Game-2: Thinking like Kandinsky

Look around the room, at the people, furniture, walls, fittings…. and write down as many abstract nouns that pertain to concrete things as you can.

A concrete noun is a noun that can be identified through one of the five senses (taste, touch, sight, hearing, or smell).

An abstract nounnames a quality or an idea that cannot be physically quantified with the senses. Instead, it symbolises an abstract concept, such as a feeling, a quality, or an idea. In other words, abstract nouns are intangible concepts.

Questions to Ponder:

Did any of the Abstract Nouns “show up” in the way you formed Sushi groups?
How did you know “where to stand”? ( like Archimedes seems to have known)
Did you feel some groups to be “cooler” than say the groups you were in?
If you were to look down at our classroom arrangement from the ceiling, how would you know which group was which?
How could you possibly use some of the Abstract Nouns in the Sushi-group-making?

The Nature of Data

Why Visualize?

So now that we know where data comes from, why do we want to visualize it?

We can digest information more easily when it is pictorial
Our Working Memories are both short-term and limited in capacity. So a picture abstracts the details and presents us with an overall summary, an insight, or a story that is both easy to recall and easy on retention.
Data Viz includes shapes that carry strong cultural memories and impressions for us. These cultural memories help us to use data viz in a universal way to appeal to a wide variety of audiences. (Do humans have a gene for geometry?)
It helps sift facts and mere statements: for example:

Figure 1: Source https://www.deccanherald.com/national/india-is-known-as-the-rape-capital-of-the-world-rahul-783495.html

Figure 2: Source https://datareveals.org/crime-data/

Why Code? Why not use no-Code?

There are good arguments in favour of using code to produce charts. There are of course also situations and needs where you may decide to not use code.
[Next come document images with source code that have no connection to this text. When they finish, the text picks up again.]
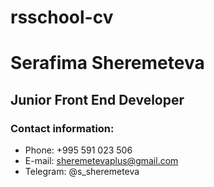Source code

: # rsschool-cv
# Serafima Sheremeteva 
## Junior Front End Developer
### Contact information:
* Phone: +995 591 023 506
* E-mail: sheremetevaplus@gmail.com
* Telegram: @s_sheremeteva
Let us paraphrase the arguments from Data Viz expert Claus Wilke :

Ideally, (charts) should come out of the pipeline ready to be sent to the printer, no manual post-processing needed.
- First, the moment you manually edit a figure, your final figure becomes irreproducible. A third party cannot generate the exact same figure you did. This may be important for example in scientific and research disciplines certainly, but also when you are part of a larger team of collaborators and you have to swap roles and work products.
- If you use say Adobe Illustrator to spruce up a chart, how does another person know why you made the changes? Code can show what decisions you make.
- No chart is ever done-done one time. And if you add a lot of manual post-processing to your figure-preparation pipeline, then you will be more reluctant to make any changes or redo your work. Code makes it easier to iterate, especially you may not be in a position to ignore reasonable requests for change made by collaborators or colleagues.
- You may yourself forget what exactly you did to prepare a given figure, or you may not be able to generate a future figure on new data that exactly visually matches your earlier figure. For example then, what do you do if the underlying data changes and causes changes and you can’t remember what you did?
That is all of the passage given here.